Since then, posts from as early as 2010 have surfaced in which the activist appears to call for violence against Zionists and the police, causing a backlash.
Laila Soueif (centre right), the mother of Alaa Abd el-Fattah, taking part in a vigil in 2023
Kemi Badenoch and Nigel Farage have called for the Home Secretary to look into whether the Egyptian dissident can be stripped of his UK citizenship and deported.
Foreign Secretary Yvette Cooper has launched a review of the situation.
In a letter to the Foreign Affairs Select Committee, Cooper said she, Sir Keir Starmer and Deputy Prime Minister David Lammy “were all unaware” of the historical tweets, which they consider to be “abhorrent”.

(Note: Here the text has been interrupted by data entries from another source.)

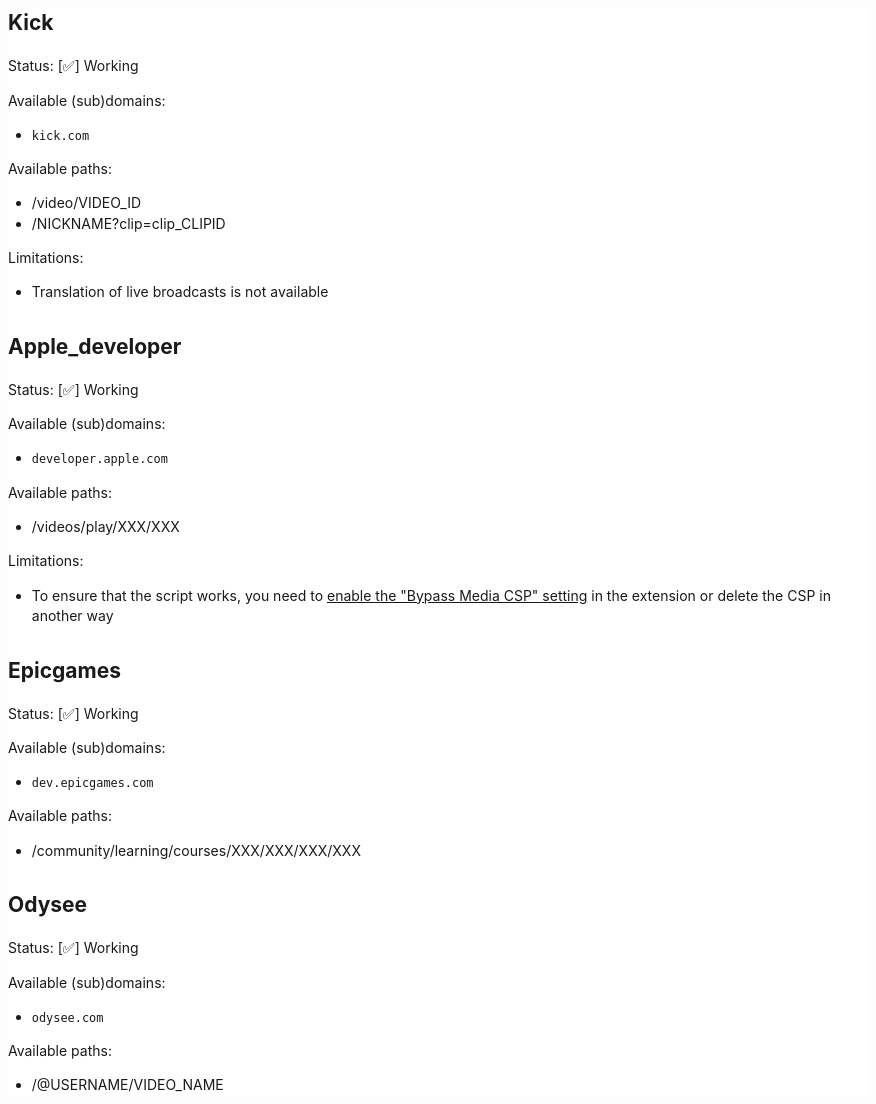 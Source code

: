 ## Kick

Status: [✅] Working

Available (sub)domains:

- `kick.com`

Available paths:

- /video/VIDEO_ID
- /NICKNAME?clip=clip_CLIPID

Limitations:

- Translation of live broadcasts is not available

## Apple_developer

Status: [✅] Working

Available (sub)domains:

- `developer.apple.com`

Available paths:

- /videos/play/XXX/XXX

Limitations:

- To ensure that the script works, you need to [enable the "Bypass Media CSP" setting](https://github.com/ilyhalight/voice-over-translation/wiki/%5BEN%5D-FAQ) in the extension or delete the CSP in another way

## Epicgames

Status: [✅] Working

Available (sub)domains:

- `dev.epicgames.com`

Available paths:

- /community/learning/courses/XXX/XXX/XXX/XXX

## Odysee

Status: [✅] Working

Available (sub)domains:

- `odysee.com`

Available paths:

- /@USERNAME/VIDEO_NAME
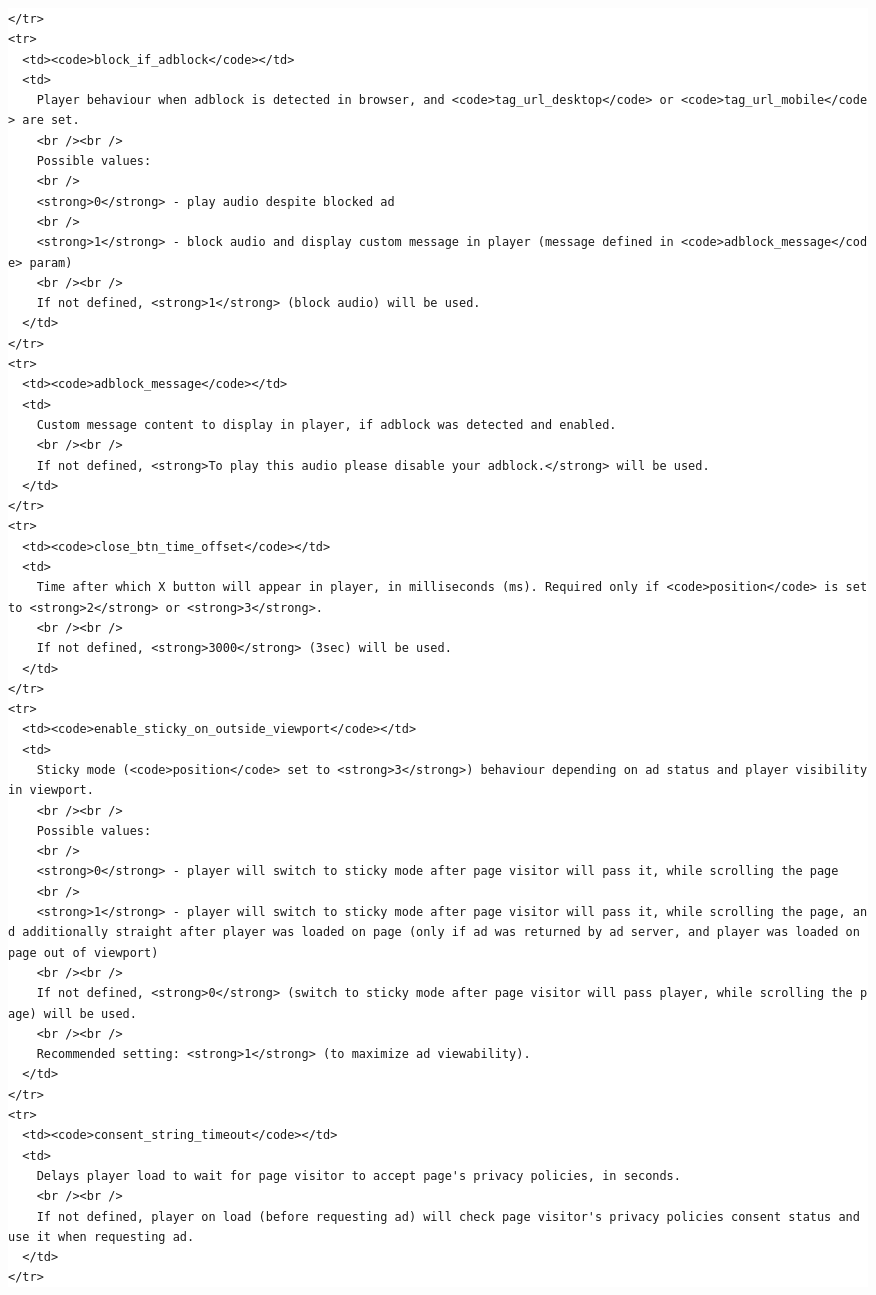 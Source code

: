     </tr>
    <tr>
      <td><code>block_if_adblock</code></td>
      <td>
        Player behaviour when adblock is detected in browser, and <code>tag_url_desktop</code> or <code>tag_url_mobile</code> are set.
        <br /><br />
        Possible values:
        <br />
        <strong>0</strong> - play audio despite blocked ad
        <br />
        <strong>1</strong> - block audio and display custom message in player (message defined in <code>adblock_message</code> param)
        <br /><br />
        If not defined, <strong>1</strong> (block audio) will be used.
      </td>
    </tr>
    <tr>
      <td><code>adblock_message</code></td>
      <td>
        Custom message content to display in player, if adblock was detected and enabled.
        <br /><br />
        If not defined, <strong>To play this audio please disable your adblock.</strong> will be used.
      </td>
    </tr>
    <tr>
      <td><code>close_btn_time_offset</code></td>
      <td>
        Time after which X button will appear in player, in milliseconds (ms). Required only if <code>position</code> is set to <strong>2</strong> or <strong>3</strong>.
        <br /><br />
        If not defined, <strong>3000</strong> (3sec) will be used.
      </td>
    </tr>
    <tr>
      <td><code>enable_sticky_on_outside_viewport</code></td>
      <td>
        Sticky mode (<code>position</code> set to <strong>3</strong>) behaviour depending on ad status and player visibility in viewport.
        <br /><br />
        Possible values:
        <br />
        <strong>0</strong> - player will switch to sticky mode after page visitor will pass it, while scrolling the page
        <br />
        <strong>1</strong> - player will switch to sticky mode after page visitor will pass it, while scrolling the page, and additionally straight after player was loaded on page (only if ad was returned by ad server, and player was loaded on page out of viewport)
        <br /><br />
        If not defined, <strong>0</strong> (switch to sticky mode after page visitor will pass player, while scrolling the page) will be used.
        <br /><br />
        Recommended setting: <strong>1</strong> (to maximize ad viewability).
      </td>
    </tr>
    <tr>
      <td><code>consent_string_timeout</code></td>
      <td>
        Delays player load to wait for page visitor to accept page's privacy policies, in seconds.
        <br /><br />
        If not defined, player on load (before requesting ad) will check page visitor's privacy policies consent status and use it when requesting ad.
      </td>
    </tr>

Alaa Abd El-Fattah has now apologised “unequivocally” for several of the historic tweets in which he appears to call for violence towards Zionists, but said some of the posts have been “completely twisted out of their meaning”.
Responding to historic tweets, Alaa today says:
“I am shaken that, just as I am being reunited with my family for the first time in 12 years, several historic tweets of mine have been republished and used to question and attack my integrity and values, escalating to calls for…

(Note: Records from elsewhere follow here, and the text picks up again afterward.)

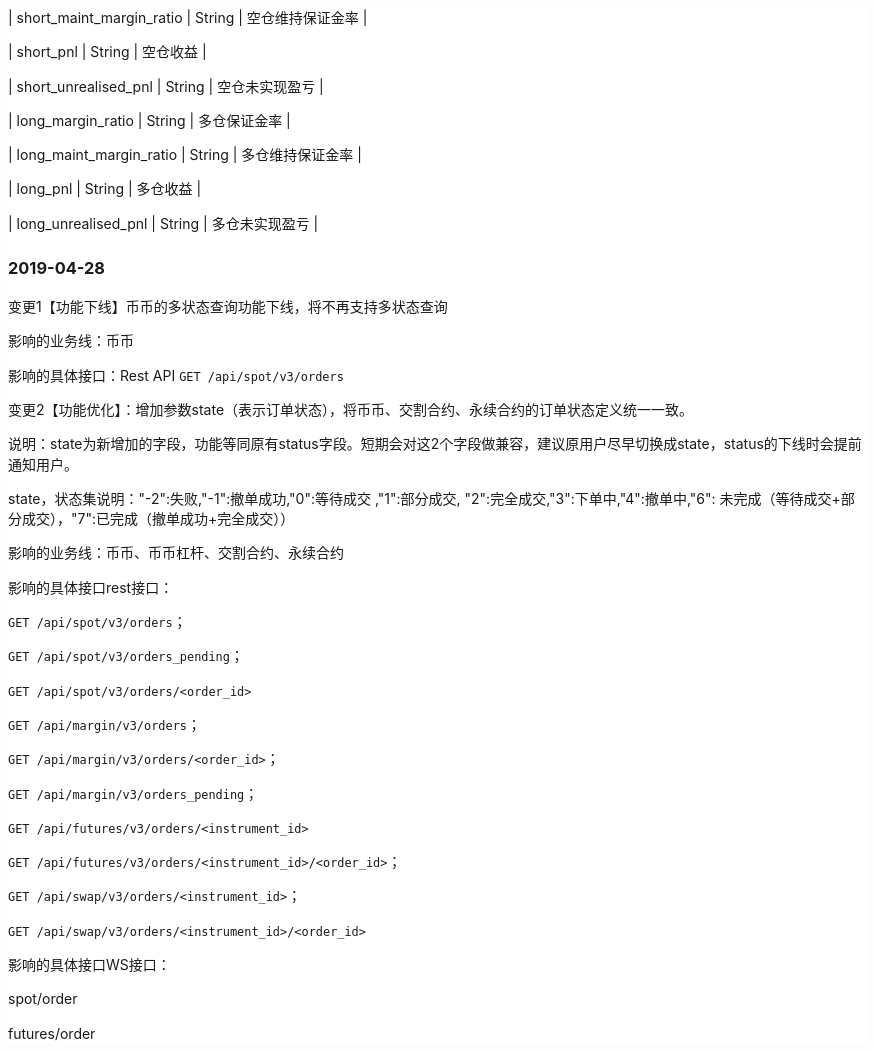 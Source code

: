 | short_maint_margin_ratio | String | 空仓维持保证金率 |

| short_pnl | String | 空仓收益 |

| short_unrealised_pnl | String | 空仓未实现盈亏 |

| long_margin_ratio | String | 多仓保证金率 |

| long_maint_margin_ratio | String | 多仓维持保证金率 |

| long_pnl | String | 多仓收益 |

| long_unrealised_pnl | String | 多仓未实现盈亏 |

### 2019-04-28

变更1【功能下线】币币的多状态查询功能下线，将不再支持多状态查询

影响的业务线：币币

影响的具体接口：Rest API `GET /api/spot/v3/orders`

变更2【功能优化】：增加参数state（表示订单状态），将币币、交割合约、永续合约的订单状态定义统一一致。

说明：state为新增加的字段，功能等同原有status字段。短期会对这2个字段做兼容，建议原用户尽早切换成state，status的下线时会提前通知用户。

state，状态集说明："-2":失败,"-1":撤单成功,"0":等待成交 ,"1":部分成交,
"2":完全成交,"3":下单中,"4":撤单中,"6": 未完成（等待成交+部分成交），"7":已完成（撤单成功+完全成交））

影响的业务线：币币、币币杠杆、交割合约、永续合约

影响的具体接口rest接口：

`GET /api/spot/v3/orders`；

`GET /api/spot/v3/orders_pending`；

`GET /api/spot/v3/orders/<order_id>`

`GET /api/margin/v3/orders`；

`GET /api/margin/v3/orders/<order_id>`；

`GET /api/margin/v3/orders_pending`；

`GET /api/futures/v3/orders/<instrument_id>`

`GET /api/futures/v3/orders/<instrument_id>/<order_id>`；

`GET /api/swap/v3/orders/<instrument_id>`；

`GET /api/swap/v3/orders/<instrument_id>/<order_id>`

影响的具体接口WS接口：

spot/order

futures/order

— Free Alaa (@FreedomForAlaa) December 29, 2025
Responding to the furore on December 29, the freed activist wrote: “This weekend was supposed to be the first time I celebrated my son’s birthday with him since 2012.”
He previously told the BBC in October: “I’m looking forward to going to the beach with my son.
“I haven’t been to the beach since 2014.”
A banner was unfurled on Brighton Pier in 2024 (Image: Amnesty)
In June 2024, Mr Abd El-Fattah’s family marked Father’s Day by unfurling a giant banner down the side of Brighton Pier as part of their campaign to secure his release from prison.
His family dropped the giant banner—measuring four metres by three metres and bearing a “Free Alaa” message—off the pier to draw attention to his links to Brighton, where his son lives.
Following the banner drop, family and supporters gathered outside the Amnesty bookshop in Sydney Street.